Tampoco se puede esperar mucho de unos partidos políticos que ya casi no existen como tales y que tienen que lidiar, en clara desventaja, con un sistema electoral que no es injusto sino manifiestamente tramposo y antidemocrático.
Mucho menos se puede esperar algo de los líderes políticos que conocemos, ya que casi todos ellos confían en que la rueda de la fortuna les señale a ellos como los próximos detentadores del poder omnímodo. Es decir, que cuanto más sólido y más omnipotente sea el poder y así se conserve, mejor, incluso para quienes lo padecen intensamente como sujetos pasivos. La esperanza de ser tocados algún día por la varita mágica no se pierde nunca.
Reconstruir la política requiere rebajar la intensidad del poder, no menguar su efectividad. Al contrario, un poder más «político», forjado en el diálogo, cimentado en el consenso y practicado en una confrontación leal y sin dobleces, tiene más probabilidades de solucionar los problemas más acuciantes, mientras que el poder desnudo -ya lo ha demostrado- solo puede hacer gala de su inagotable talento para agravarlos.
Reconstruir la política es dar de baja definitivamente los mesianismos, es jubilar a los líderes providenciales, a los grandes «pensadores», a los maestrillos autotitulados de Derecho Constitucional que nunca han dado una clase ni escrito una línea; es olvidarse definitivamente de las personalides tóxicas de la política (todos sabemos quiénes son y dónde tienen su madriguera).
Reconstruir la política es un ejercicio de humildad cívica. No se puede aspirar a edificar un futuro esperanzador y al mismo tiempo convivir con ciertos «mediópatas» de pañuelo al cuello que un día sí y otro también pretenden darnos cátedra de civismo, al mismo tiempo que fracasan en su tarea institucional de perseguir a los delincuentes. No es razonable pensar en una política abierta, transparente y participativa, con un Leviatán de dieciséis tentáculos (o quizá más) como nuestra superpoblada y nunca bien ponderada Corte de Justicia, en cuyo sanctasantórum alguien mantiene prisioneras las llaves maestras de la interpretación constitucional.
Reconstruir la política requiere de una cuidadosa gestión del talento, de un brusco cese de la inquietud, de la sustitución del ruido por el bullicio de ciertas alegrías tranquilas, de un gran sosiego democrático que aplaque los ánimos ardientes de la lucha por el poder y coloque las energías creativas donde el ciudadano las necesita y las demanda.
La pandemia ha dañado el poder, pero ha provocado auténticos estragos en la política. Y ello solo favorece al poder.
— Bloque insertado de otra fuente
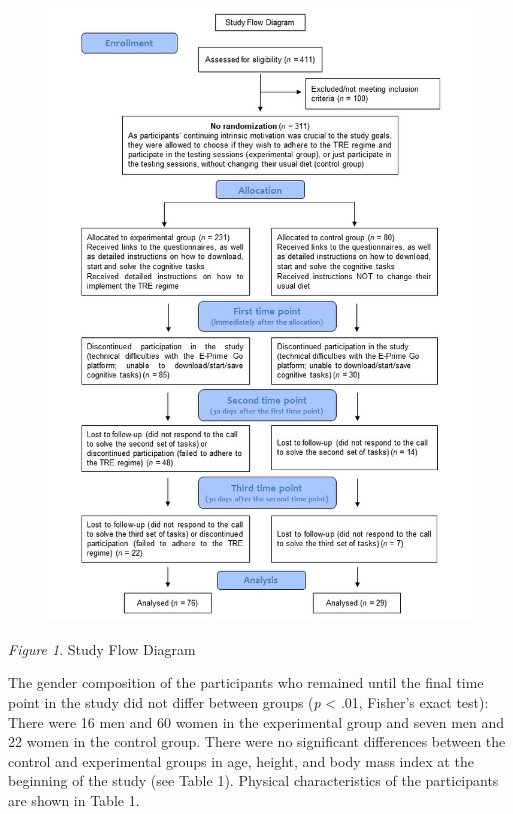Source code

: \documentclass[authordate, empirical]{jote-new-article}
\begin{document}
\begin{figure}
  \includegraphics[width=\linewidth]{media/image1.jpg}

  \caption{}

  \label{fig:rId8}


\end{figure}



\emph{Figure 1}. Study Flow Diagram







The gender composition of the participants who remained until the final time point in the study did not differ between groups (\emph{p }< .01, Fisher's exact test): There were 16 men and 60 women in the experimental group and seven men and 22 women in the control group. There were no significant differences between the control and experimental groups in age, height, and body mass index at the beginning of the study (see Table 1). Physical characteristics of the participants are shown in Table 1.
\end{document}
Debemos ser conscientes de que los que mandan en Salta no son políticos sino enemigos jurados de la política. Ellos creen que se dedican a ella (las roscas los envuelve en una atmósfera que propicia todo tipo de confusiones mentales) pero la política nace en el alma de aquellos que se sienten particularmente inclinados a cuestionar las verdades establecidas, que, casualmente, es el mismo lugar, invisible e inasible, en donde nace la libertad, esa palabreja tan temida por los tiranos de todas las épocas.